#### Source texts of formatted documents
--- --- ---
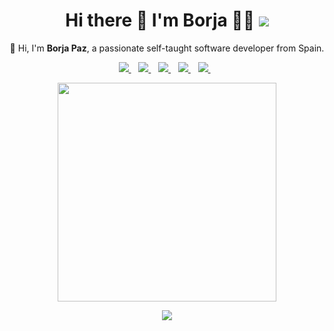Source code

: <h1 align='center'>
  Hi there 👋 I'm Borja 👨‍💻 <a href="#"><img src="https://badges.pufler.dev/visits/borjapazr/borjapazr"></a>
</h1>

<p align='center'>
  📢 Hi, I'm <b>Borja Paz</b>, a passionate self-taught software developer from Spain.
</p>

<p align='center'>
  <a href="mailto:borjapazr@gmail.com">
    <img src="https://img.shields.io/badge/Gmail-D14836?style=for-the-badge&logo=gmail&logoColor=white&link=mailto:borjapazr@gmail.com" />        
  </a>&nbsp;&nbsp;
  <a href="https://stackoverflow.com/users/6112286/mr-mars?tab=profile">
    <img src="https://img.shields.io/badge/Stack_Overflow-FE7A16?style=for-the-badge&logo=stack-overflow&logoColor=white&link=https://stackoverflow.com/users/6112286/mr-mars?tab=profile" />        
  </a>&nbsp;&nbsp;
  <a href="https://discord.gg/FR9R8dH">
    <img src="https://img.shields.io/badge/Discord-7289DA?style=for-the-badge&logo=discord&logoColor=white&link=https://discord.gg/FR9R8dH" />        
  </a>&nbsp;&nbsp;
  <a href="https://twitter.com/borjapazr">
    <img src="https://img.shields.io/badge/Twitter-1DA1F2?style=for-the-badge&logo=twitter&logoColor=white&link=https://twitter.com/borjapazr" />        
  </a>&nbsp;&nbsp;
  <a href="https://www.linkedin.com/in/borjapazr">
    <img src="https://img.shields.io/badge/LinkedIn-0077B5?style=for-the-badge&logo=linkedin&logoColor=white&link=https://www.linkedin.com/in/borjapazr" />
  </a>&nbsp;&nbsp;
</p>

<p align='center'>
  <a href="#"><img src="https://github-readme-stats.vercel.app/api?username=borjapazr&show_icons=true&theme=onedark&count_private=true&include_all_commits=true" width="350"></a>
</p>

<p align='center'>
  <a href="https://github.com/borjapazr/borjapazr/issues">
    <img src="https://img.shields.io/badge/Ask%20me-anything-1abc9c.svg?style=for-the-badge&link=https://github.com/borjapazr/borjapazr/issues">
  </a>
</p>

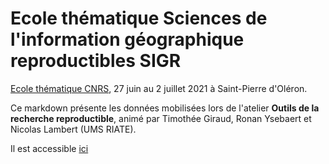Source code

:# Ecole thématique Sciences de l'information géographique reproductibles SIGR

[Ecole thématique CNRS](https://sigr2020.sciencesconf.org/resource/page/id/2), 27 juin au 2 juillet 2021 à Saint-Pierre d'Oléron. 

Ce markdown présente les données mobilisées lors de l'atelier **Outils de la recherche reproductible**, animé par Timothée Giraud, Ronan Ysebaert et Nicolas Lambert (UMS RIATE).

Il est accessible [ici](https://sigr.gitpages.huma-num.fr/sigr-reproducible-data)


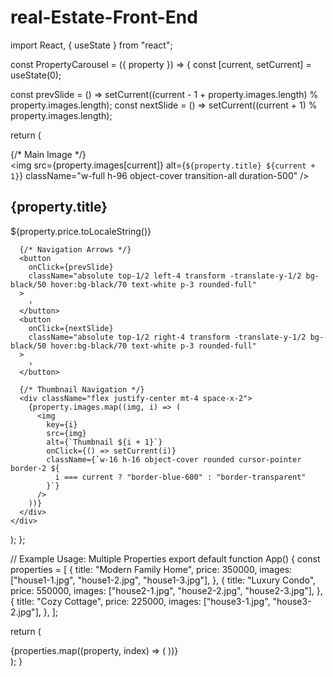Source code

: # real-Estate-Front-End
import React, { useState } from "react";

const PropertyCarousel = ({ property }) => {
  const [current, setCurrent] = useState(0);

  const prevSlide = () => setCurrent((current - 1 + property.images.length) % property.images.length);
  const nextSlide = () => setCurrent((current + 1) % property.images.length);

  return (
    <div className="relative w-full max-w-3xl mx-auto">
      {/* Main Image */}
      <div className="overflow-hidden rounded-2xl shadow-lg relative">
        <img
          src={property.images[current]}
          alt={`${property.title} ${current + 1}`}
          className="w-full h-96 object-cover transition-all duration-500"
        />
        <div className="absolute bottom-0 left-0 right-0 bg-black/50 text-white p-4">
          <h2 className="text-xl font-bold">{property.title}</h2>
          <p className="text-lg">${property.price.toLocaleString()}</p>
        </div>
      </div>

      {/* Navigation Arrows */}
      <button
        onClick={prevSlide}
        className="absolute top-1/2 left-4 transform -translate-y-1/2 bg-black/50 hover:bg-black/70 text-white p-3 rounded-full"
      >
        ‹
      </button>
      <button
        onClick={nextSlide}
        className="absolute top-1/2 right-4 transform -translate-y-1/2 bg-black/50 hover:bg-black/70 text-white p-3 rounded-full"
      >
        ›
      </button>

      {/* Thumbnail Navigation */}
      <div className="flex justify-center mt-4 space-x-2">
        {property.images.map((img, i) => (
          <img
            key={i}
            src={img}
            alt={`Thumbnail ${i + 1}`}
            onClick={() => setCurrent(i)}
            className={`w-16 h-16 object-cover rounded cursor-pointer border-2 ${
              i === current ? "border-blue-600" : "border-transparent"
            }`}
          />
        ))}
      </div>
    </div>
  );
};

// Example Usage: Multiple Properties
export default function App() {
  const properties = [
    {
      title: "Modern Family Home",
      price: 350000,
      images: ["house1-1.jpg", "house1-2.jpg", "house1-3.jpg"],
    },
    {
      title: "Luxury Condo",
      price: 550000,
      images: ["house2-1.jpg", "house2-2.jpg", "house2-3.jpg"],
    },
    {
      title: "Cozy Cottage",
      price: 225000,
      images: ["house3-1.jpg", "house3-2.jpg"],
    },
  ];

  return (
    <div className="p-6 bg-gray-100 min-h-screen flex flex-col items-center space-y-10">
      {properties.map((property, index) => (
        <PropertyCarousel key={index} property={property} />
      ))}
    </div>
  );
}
--- --- ---
#### Problem requirements
Select and copy every line from the records that includes the word "transform".

#### Response to the task
        className="absolute top-1/2 left-4 transform -translate-y-1/2 bg-black/50 hover:bg-black/70 text-white p-3 rounded-full"
        className="absolute top-1/2 right-4 transform -translate-y-1/2 bg-black/50 hover:bg-black/70 text-white p-3 rounded-full"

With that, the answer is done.